If you work in cybersecurity, you probably know what a security information event management (SIEM) is. SIEMs have become one of the essential tools in managing your iInformation technology (IT) infrastructure, allowing you to capture all of the events across your entire organization into a single place for analysis and correlation. The term has been around since at least 2005 and has become a standard in the cybersecurity landscape.
The idea of a SIEM is relatively simple: collect the logs of all of the activity that is happening in your environment into a single place that allows you to easily see activity over time that may span across multiple devices and possibly even sites. Each device is configured to forward its logs to this central aggregation point, making its exploration a far simpler task than individually connecting to each device in an IT environment to look at corresponding events.
Busting at the SIEM
Like with any information centralization tool, there’s always a desire for more data. For example, your organization may stand up a SIEM and send firewall logs to it to capture data about traffic entering or leaving your environment. This is a major accomplishment! Now you’re capturing logs that may be required for compliance purposes and you’ve centralized your firewall logs into a single place to search!

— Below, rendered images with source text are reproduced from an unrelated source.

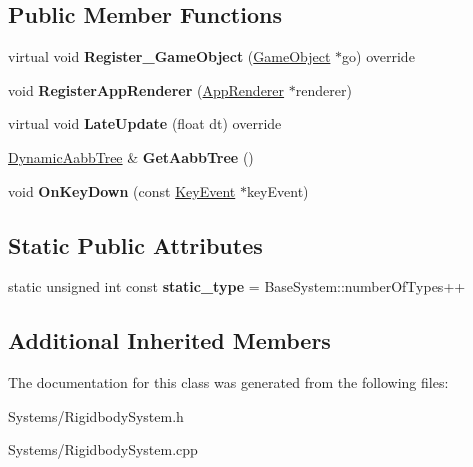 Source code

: \subsection*{Public Member Functions}
\begin{DoxyCompactItemize}
\item 
\mbox{\label{classRigidbodySystem_adcb7612aeca5d51fa8d886cfd15de991}} 
virtual void {\bfseries Register\+\_\+\+Game\+Object} (\hyperlink{classGameObject}{Game\+Object} $\ast$go) override
\item 
\mbox{\label{classRigidbodySystem_a5235d7d991327cac42986523c5d44580}} 
void {\bfseries Register\+App\+Renderer} (\hyperlink{classAppRenderer}{App\+Renderer} $\ast$renderer)
\item 
\mbox{\label{classRigidbodySystem_a3ae11c7e5a8572247fb2e01729e32af9}} 
virtual void {\bfseries Late\+Update} (float dt) override
\item 
\mbox{\label{classRigidbodySystem_aadf0ff84d1e6469ca8d6281aa0f9af70}} 
\hyperlink{classDynamicAabbTree}{Dynamic\+Aabb\+Tree} \& {\bfseries Get\+Aabb\+Tree} ()
\item 
\mbox{\label{classRigidbodySystem_adf706ab9fd20dde6f148514d76bfa982}} 
void {\bfseries On\+Key\+Down} (const \hyperlink{classKeyEvent}{Key\+Event} $\ast$key\+Event)
\end{DoxyCompactItemize}
\subsection*{Static Public Attributes}
\begin{DoxyCompactItemize}
\item 
\mbox{\label{classRigidbodySystem_a4149fa1ec0b595ce1e4d3f45ed7da797}} 
static unsigned int const {\bfseries static\+\_\+type} = Base\+System\+::number\+Of\+Types++
\end{DoxyCompactItemize}
\subsection*{Additional Inherited Members}


The documentation for this class was generated from the following files\+:\begin{DoxyCompactItemize}
\item 
Systems/Rigidbody\+System.\+h\item 
Systems/Rigidbody\+System.\+cpp\end{DoxyCompactItemize}
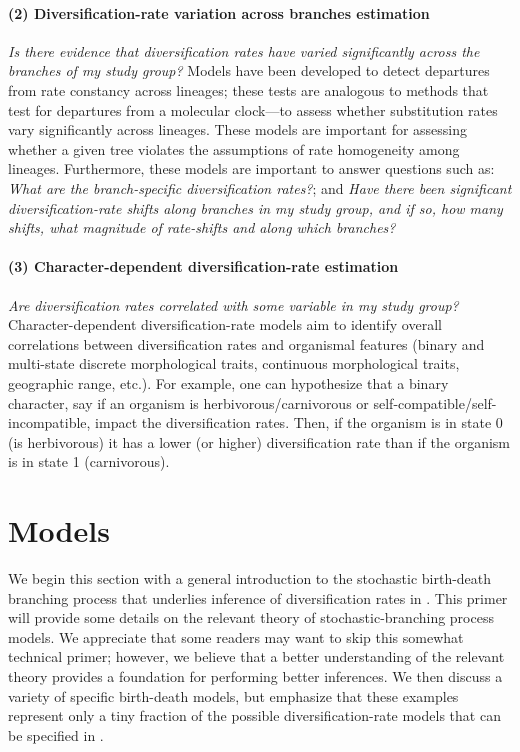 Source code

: \paragraph{(2) Diversification-rate variation across branches estimation}\textit{Is there evidence that diversification rates have varied significantly across the branches of my study group?}
Models have been developed to detect departures from rate constancy across lineages; these tests are analogous to methods that test for departures from a molecular clock---\IE to assess whether substitution rates vary significantly across lineages.
These models are important for assessing whether a given tree violates the assumptions of rate homogeneity among lineages.
Furthermore, these models are important to answer questions such as:
\textit{What are the branch-specific diversification rates?}; and
\textit{Have there been significant diversification-rate shifts along branches in my study group, and if so, how many shifts, what magnitude of rate-shifts and along which branches?}


\paragraph{(3) Character-dependent diversification-rate estimation}\textit{Are diversification rates correlated with some variable in my study group?}
Character-dependent diversification-rate models aim to identify overall correlations between diversification rates and organismal features (binary and multi-state discrete morphological traits, continuous morphological traits, geographic range, etc.).
For example, one can hypothesize that a binary character, say if an organism is herbivorous/carnivorous or self-compatible/self-incompatible, impact the diversification rates.
Then, if the organism is in state 0 (\EG is herbivorous) it has a lower (or higher) diversification rate than if the organism is in state 1 (\EG carnivorous).


\section{Models}\label{sec:Models}

We begin this section with a general introduction to the stochastic birth-death branching process that underlies inference of diversification rates in \RevBayes.
This primer will provide some details on the relevant theory of stochastic-branching process models.
We appreciate that some readers may want to skip this somewhat technical primer; however, we believe that a better understanding of the relevant theory provides a foundation for performing better inferences.
We then discuss a variety of specific birth-death models, but emphasize that these examples represent only a tiny fraction of the possible diversification-rate models that can be specified in \RevBayes.

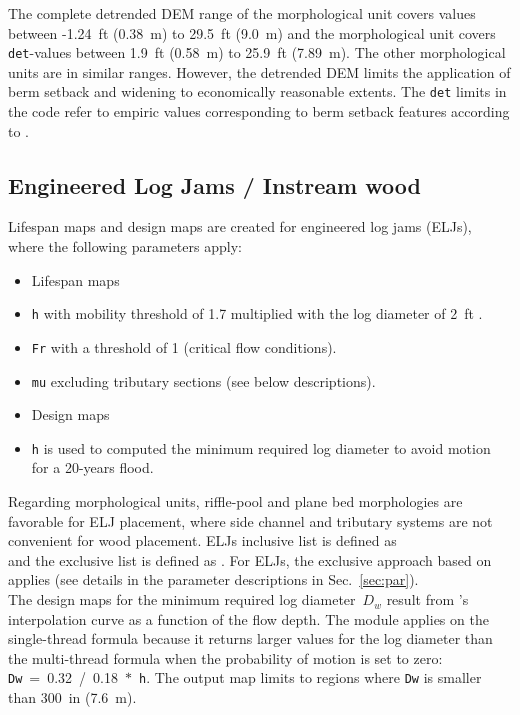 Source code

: The complete detrended DEM range of the morphological unit  covers values between -1.24~ft (0.38~m) to 29.5~ft (9.0~m) and the morphological unit  covers \texttt{det}-values between 1.9~ft (0.58~m) to 25.9~ft (7.89~m). The other morphological units are in similar ranges. However, the detrended DEM limits the application of berm setback and widening to economically reasonable extents. The \texttt{det} limits in the code refer to empiric values corresponding to berm setback features according to \citep{ycwa16}.


\subsection{Engineered Log Jams / Instream wood}\label{sec:ejl}
Lifespan maps and design maps are created for engineered log jams (ELJs), where the following parameters apply:

\begin{itemize}
	\item[] Lifespan maps
	\item \texttt{h} with mobility threshold of 1.7 multiplied with the log diameter of 2~ft \citep[0.6~m][]{lange06, ycwa16}.
	\item \texttt{Fr} with a threshold of 1 (critical flow conditions).
	\item \texttt{mu} excluding tributary sections (see below descriptions).
	\item[] Design maps
	\item \texttt{h} is used to computed the minimum required log diameter to avoid motion for a 20-years flood.
\end{itemize}

Regarding morphological units, riffle-pool and plane bed morphologies are favorable for ELJ placement, where side channel and tributary systems are not convenient for wood placement. ELJs inclusive list is defined as \pythoninline{mu_good = ["riffle", "riffle transition", "pool", "floodplain", "island floodplain", "lateral bar", "medial bar",}\\
\pythoninline{" run"]} and the exclusive list is defined as . For ELJs, the exclusive approach based on  applies (see details in the parameter descriptions in Sec.~\ref{sec:par}).\\

The design maps for the minimum required log diameter~$D_w$ result from \citep{ruiz16b}'s interpolation curve as a function of the flow depth. The module applies on the single-thread formula because it returns larger values for the log diameter than the multi-thread formula when the probability of motion is set to zero: \texttt{Dw}~=~0.32~/~0.18~$*$~\texttt{h}. The output map limits to regions where \texttt{Dw} is smaller than 300~in (7.6~m).

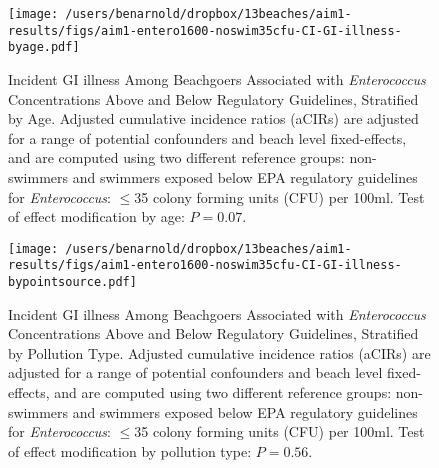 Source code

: \documentclass[12pt]{article}\usepackage[]{graphicx}\usepackage[]{color}
\begin{document}
\begin{landscape}
\begin{figure}[htbp]
\begin{center}
\texttt{[image: /users/benarnold/dropbox/13beaches/aim1-results/figs/aim1-entero1600-noswim35cfu-CI-GI-illness-byage.pdf]}
\begin{minipage}{1.2\textwidth}
\caption{Incident GI illness Among Beachgoers Associated with \textit{Enterococcus} Concentrations Above and Below Regulatory Guidelines, Stratified by Age. Adjusted cumulative incidence ratios (aCIRs) are adjusted for a range of potential confounders and beach level fixed-effects, and are computed using two different reference groups: non-swimmers and swimmers exposed below EPA regulatory guidelines for \textit{Enterococcus}: $\leq$35 colony forming units (CFU) per 100ml. Test of effect modification by age: $P=0.07$.}
\label{fig:GIentero35age}
\end{minipage}
\end{center}
\end{figure}
\end{landscape}

\begin{figure}[htbp]
\begin{center}
\texttt{[image: /users/benarnold/dropbox/13beaches/aim1-results/figs/aim1-entero1600-noswim35cfu-CI-GI-illness-bypointsource.pdf]}
\begin{minipage}{1\textwidth}
\caption{Incident GI illness Among Beachgoers Associated with \textit{Enterococcus} Concentrations Above and Below Regulatory Guidelines, Stratified by Pollution Type. Adjusted cumulative incidence ratios (aCIRs) are adjusted for a range of potential confounders and beach level fixed-effects, and are computed using two different reference groups: non-swimmers and swimmers exposed below EPA regulatory guidelines for \textit{Enterococcus}: $\leq$35 colony forming units (CFU) per 100ml. Test of effect modification by pollution type: $P=0.56$.}
\label{fig:GIentero35pol}
\end{minipage}
\end{center}
\end{figure}
\end{document}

But as soon as something happens on your network that looks suspicious, you’ll go to the SIEM and find the ingress or egress associated with the activity—and perhaps where the endpoint connections were made—but you’ll be missing key context about what else happened because you’re only seeing one part of the picture.
“This is an easy fix,” you’ll tell yourself, and you’ll wire up more data sources into the SIEM, such as your internal databases, or web applications, or Active Directory servers. Now when something strange happens on the network, you can see the ingress point and possibly a landing zone where the attack may be targeting such as your domain controllers.
Unfortunately, our networks are no longer walled gardens. We have centralized identity providers like Microsoft Entra ID or Okta that literally grant the keys to the kingdom to your users, including applications scattered across one or more cloud providers like Amazon Web Services (AWS) and Google Cloud Platform (GCP).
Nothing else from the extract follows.